Il a fallu une longue passe en profondeur de Paul Pogba, une course d’Antoine Griezmann, un tacle appuyé de Josh Risdon, un appel à la VAR d’Andrés Cunha, puis un non-plongeon de Mathew Ryan, mais l’équipe de France y est arrivée. Après quasiment une heure à jouer laborieusement contre l’Australie, les Bleus ont enfin ouvert le score grâce au penalty transformé de Griezmann. Ce n’est ni flamboyant ni impressionnant, mais un but est un but. Après avoir ouvert le score, les joueurs de Deschamps s’étaient regroupés en cercle pour montrer à quel point ils restaient concentrés, et en se promettant de faire très attention jusqu’à la fin du match. Un moment pendant lequel Samuel Umtiti pensait sans doute à autre chose. Dans la minute qui suit, sur un centre australien, il décolle les deux mains en l’air et touche le ballon des phalanges. Penalty, et égalisation de l’Australie. Voilà comment le défenseur des Bleus a dit bonjour à la Coupe du monde. Pire encore, en plus de sa main improbable dans sa surface, l’ancien Lyonnais avait livré une prestation plutôt inquiétante. Et après la rencontre, il s’était même permis de dédramatiser : « Ce sont des choses qui arrivent. » Flegmatique, presque détaché. Il avait également relayé sur ses réseaux des détournements de son geste le montrant en basketteur prêt à dunker ou en volleyeur prêt à smasher. Suffisant pour qu’une partie de l’opinion publique sonne l’alarme, et se demande ouvertement si ce garçon avait ce qu’il fallait pour réaliser une grande Coupe du monde.
Je ne suis pas un héros
24 jours plus tard, à Saint-Pétersbourg. Samuel Umtiti se dandine n’importe comment, et marche en remuant les fesses et en agitant les bras comme s’il tentait une mauvaise imitation de Yohann Diniz. De toute façon, il n’aura pas le temps d’aller bien loin puisque ses coéquipiers le rattrapent rapidement pour lui sauter dessus. Normal, il vient de marquer contre la Belgique en demi-finale de Coupe du monde. Le lendemain, en conférence de presse, Umtiti lâche l’info : « C’était quelque chose de travaillé. C’était avec Paul et Antoine, ils aiment me voir faire ça, mais je ne vais pas en dire plus. » Paul Pogba complètera : « Je ne sais pas ce qui lui prend. Il aime bien marcher comme ça, il est bizarre des fois. C’est du Sam, il est foufou, il est marrant. Je ne pensais pas qu’il allait faire ça, c’est sa folie. »

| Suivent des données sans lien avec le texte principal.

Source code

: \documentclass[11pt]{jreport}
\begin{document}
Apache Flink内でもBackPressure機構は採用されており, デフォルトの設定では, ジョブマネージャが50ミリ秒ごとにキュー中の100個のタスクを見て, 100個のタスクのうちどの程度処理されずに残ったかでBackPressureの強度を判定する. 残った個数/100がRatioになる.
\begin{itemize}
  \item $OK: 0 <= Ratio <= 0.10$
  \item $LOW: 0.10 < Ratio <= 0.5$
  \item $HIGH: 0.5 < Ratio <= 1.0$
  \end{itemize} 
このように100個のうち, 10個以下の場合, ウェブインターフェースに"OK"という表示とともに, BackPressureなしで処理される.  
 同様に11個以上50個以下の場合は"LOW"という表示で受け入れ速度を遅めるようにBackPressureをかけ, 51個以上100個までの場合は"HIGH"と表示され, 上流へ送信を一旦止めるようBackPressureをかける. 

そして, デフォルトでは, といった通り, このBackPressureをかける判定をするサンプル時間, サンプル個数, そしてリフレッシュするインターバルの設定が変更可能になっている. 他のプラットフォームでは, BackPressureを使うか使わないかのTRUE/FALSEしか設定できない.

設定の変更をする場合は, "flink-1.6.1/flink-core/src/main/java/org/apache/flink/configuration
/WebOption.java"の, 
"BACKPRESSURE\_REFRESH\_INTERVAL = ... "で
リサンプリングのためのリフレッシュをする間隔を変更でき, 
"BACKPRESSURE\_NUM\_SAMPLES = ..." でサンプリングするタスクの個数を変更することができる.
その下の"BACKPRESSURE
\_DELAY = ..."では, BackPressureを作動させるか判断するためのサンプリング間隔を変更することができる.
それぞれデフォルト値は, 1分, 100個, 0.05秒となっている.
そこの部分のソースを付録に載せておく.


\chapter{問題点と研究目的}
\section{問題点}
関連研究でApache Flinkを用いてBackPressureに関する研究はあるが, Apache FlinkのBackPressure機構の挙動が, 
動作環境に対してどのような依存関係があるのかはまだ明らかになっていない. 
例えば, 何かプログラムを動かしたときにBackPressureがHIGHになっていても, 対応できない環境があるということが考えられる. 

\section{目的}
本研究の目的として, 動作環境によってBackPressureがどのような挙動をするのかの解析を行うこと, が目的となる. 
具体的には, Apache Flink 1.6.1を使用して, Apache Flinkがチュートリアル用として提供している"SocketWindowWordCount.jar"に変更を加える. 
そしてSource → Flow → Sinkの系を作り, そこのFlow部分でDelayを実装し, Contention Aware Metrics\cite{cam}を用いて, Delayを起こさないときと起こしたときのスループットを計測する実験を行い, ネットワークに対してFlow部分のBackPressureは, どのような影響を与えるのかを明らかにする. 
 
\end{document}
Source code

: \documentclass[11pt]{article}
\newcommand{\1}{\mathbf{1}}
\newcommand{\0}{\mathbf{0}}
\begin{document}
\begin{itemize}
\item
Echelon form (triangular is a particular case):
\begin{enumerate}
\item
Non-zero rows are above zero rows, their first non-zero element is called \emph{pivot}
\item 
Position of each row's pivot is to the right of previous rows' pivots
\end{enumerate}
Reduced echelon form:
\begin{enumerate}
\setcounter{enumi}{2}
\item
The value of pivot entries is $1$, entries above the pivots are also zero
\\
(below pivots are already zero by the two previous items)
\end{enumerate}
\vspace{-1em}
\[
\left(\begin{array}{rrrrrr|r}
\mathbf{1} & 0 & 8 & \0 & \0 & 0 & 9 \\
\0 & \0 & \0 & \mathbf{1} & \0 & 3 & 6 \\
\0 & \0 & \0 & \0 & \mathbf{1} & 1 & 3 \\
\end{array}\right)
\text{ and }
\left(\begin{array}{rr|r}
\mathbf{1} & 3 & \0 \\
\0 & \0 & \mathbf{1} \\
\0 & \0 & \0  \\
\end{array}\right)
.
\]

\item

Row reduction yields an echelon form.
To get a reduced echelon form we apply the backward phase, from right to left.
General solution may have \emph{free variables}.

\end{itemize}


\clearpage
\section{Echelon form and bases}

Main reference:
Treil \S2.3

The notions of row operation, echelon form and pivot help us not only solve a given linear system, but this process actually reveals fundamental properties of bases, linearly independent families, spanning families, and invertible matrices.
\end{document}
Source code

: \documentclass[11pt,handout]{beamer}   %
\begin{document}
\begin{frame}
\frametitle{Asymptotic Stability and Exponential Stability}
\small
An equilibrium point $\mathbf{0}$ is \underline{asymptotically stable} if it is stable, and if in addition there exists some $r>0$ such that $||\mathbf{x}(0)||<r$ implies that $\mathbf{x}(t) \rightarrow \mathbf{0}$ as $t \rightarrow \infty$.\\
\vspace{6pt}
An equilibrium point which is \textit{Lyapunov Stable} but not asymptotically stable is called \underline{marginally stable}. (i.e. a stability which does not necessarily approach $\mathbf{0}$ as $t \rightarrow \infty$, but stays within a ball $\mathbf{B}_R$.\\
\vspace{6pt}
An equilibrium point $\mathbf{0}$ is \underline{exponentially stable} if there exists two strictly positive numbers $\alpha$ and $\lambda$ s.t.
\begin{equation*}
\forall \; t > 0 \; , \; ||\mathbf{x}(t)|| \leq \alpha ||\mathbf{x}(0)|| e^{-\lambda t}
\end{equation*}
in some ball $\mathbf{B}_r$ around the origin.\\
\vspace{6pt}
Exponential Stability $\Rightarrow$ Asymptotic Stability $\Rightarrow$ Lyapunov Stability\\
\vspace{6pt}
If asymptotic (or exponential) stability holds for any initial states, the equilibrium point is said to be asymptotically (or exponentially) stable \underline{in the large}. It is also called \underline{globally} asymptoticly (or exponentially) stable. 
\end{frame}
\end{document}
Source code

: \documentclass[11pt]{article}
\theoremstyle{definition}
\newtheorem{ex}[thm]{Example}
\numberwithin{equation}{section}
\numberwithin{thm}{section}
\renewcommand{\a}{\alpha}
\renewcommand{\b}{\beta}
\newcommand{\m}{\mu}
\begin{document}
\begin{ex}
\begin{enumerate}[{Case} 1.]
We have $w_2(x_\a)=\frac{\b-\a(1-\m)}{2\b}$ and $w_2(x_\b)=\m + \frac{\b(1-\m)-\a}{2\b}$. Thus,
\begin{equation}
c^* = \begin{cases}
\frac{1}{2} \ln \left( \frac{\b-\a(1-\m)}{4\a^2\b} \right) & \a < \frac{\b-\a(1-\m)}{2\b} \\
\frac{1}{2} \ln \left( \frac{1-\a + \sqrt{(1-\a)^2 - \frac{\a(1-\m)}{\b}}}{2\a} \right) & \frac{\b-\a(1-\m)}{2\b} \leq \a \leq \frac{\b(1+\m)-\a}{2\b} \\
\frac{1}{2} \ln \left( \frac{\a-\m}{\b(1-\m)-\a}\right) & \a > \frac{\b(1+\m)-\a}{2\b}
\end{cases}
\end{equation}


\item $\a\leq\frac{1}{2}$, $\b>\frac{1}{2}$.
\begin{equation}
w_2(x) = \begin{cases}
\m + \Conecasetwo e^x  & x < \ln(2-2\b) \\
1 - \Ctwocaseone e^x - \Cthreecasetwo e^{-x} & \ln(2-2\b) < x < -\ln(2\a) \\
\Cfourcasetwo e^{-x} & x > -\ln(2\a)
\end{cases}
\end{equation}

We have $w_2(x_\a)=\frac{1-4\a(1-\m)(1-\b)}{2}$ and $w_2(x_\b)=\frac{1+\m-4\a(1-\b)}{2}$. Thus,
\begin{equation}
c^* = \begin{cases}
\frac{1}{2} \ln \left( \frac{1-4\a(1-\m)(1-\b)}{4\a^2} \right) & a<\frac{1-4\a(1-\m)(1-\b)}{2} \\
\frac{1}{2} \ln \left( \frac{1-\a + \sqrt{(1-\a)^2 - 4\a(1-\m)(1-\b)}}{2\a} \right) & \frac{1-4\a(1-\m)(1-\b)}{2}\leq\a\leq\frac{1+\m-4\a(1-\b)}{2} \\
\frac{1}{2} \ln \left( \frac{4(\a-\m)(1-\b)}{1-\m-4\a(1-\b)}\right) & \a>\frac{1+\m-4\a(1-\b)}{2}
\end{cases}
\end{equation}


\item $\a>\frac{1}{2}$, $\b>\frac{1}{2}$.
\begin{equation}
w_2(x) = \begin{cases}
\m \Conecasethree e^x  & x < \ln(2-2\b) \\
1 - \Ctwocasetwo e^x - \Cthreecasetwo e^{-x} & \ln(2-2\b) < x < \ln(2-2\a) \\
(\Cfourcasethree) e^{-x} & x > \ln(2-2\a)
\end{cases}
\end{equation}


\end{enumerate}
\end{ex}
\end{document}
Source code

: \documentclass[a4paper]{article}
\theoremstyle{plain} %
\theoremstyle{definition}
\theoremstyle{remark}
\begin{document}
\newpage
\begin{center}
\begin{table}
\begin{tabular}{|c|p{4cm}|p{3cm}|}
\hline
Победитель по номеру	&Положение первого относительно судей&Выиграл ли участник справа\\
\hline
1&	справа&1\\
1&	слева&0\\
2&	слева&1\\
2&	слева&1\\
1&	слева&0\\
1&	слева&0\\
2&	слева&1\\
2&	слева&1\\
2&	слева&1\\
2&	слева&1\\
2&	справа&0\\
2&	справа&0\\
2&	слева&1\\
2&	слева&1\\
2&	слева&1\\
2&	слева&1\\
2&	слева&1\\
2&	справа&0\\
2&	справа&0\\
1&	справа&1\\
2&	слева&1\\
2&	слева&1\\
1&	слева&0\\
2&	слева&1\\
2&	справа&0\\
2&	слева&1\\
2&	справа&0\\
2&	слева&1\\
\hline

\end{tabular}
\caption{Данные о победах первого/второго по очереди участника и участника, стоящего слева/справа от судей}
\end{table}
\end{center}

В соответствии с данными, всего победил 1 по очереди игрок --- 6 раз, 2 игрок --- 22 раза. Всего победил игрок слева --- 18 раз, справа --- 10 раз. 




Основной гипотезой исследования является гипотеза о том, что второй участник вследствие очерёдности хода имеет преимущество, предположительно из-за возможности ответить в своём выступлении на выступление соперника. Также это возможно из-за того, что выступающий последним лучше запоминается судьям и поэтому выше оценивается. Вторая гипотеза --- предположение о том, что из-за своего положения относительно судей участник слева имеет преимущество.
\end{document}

En moins d’un mois, Umtiti est passé du statut de quasi-paria à celui de buteur décisif qui envoie son équipe en finale d’un Mondial, et avec qui on plaisante de sa célébration en toute décontraction. Les choses vont vite. En plus de ça, vingt ans après Lilian Thuram, il a exhumé cette sympathique coutume française qui veut qu’un défenseur marque le but de la victoire en demi-finale de Coupe du monde. Sobrement, celui qui s’était tenu à l’écart des critiques après son match raté contre l’Australie a également balayé les éloges après son exploit face aux Belges : « Le héros, c’est le groupe, le collectif.(…)C’est moi qui marque, mais c’est l’équipe qu’il faut retenir. »
Bromance
Avant de marquer ce qui est, pour l’instant, le but de sa vie, Samuel Umtiti avait déjà rassuré quant à son niveau et à son implication. Surtout à partir des matchs à élimination directe, durant lesquels il a été convaincant. Et à travers la montée en puissance de Big Sam, c’est celle de la charnière dans son ensemble qu’il faut souligner. Depuis quelques matchs, Raphaël Varane est devenu un monstre de sérénité. Arrivés en Russie avec très peu de repères communs, les deux loustics profitent de la multiplication des matchs pour nouer une belle bromance sur la pelouse : « Je pense qu’on a vachement progressé, estime Umtiti. Même s’il y a pas mal de jeunesse dans cette défense, il y a de la maturité.(…)Avec Raphaël, on n’a pas joué énormément de matchs ensemble, mais on s’entend de mieux en mieux. On savait que c’est en enchaînant les matchs que ça allait bien se passer. »
En prenant en compte l’ensemble de la ligne de défense et en jetant un œil du côté des statistiques offensives, une autre réalité apparaît : depuis les huitièmes de finale, trois défenseurs titulaires sur quatre – tous sauf Hernandez, en fait – ont marqué un but. Et à chaque fois à un moment où l’équipe de France en avait un besoin presque vital. De quoi relativiser le fait d’avoir un numéro 9 dont le compteur de buts en est au même niveau que celui d’Alphonse Areola.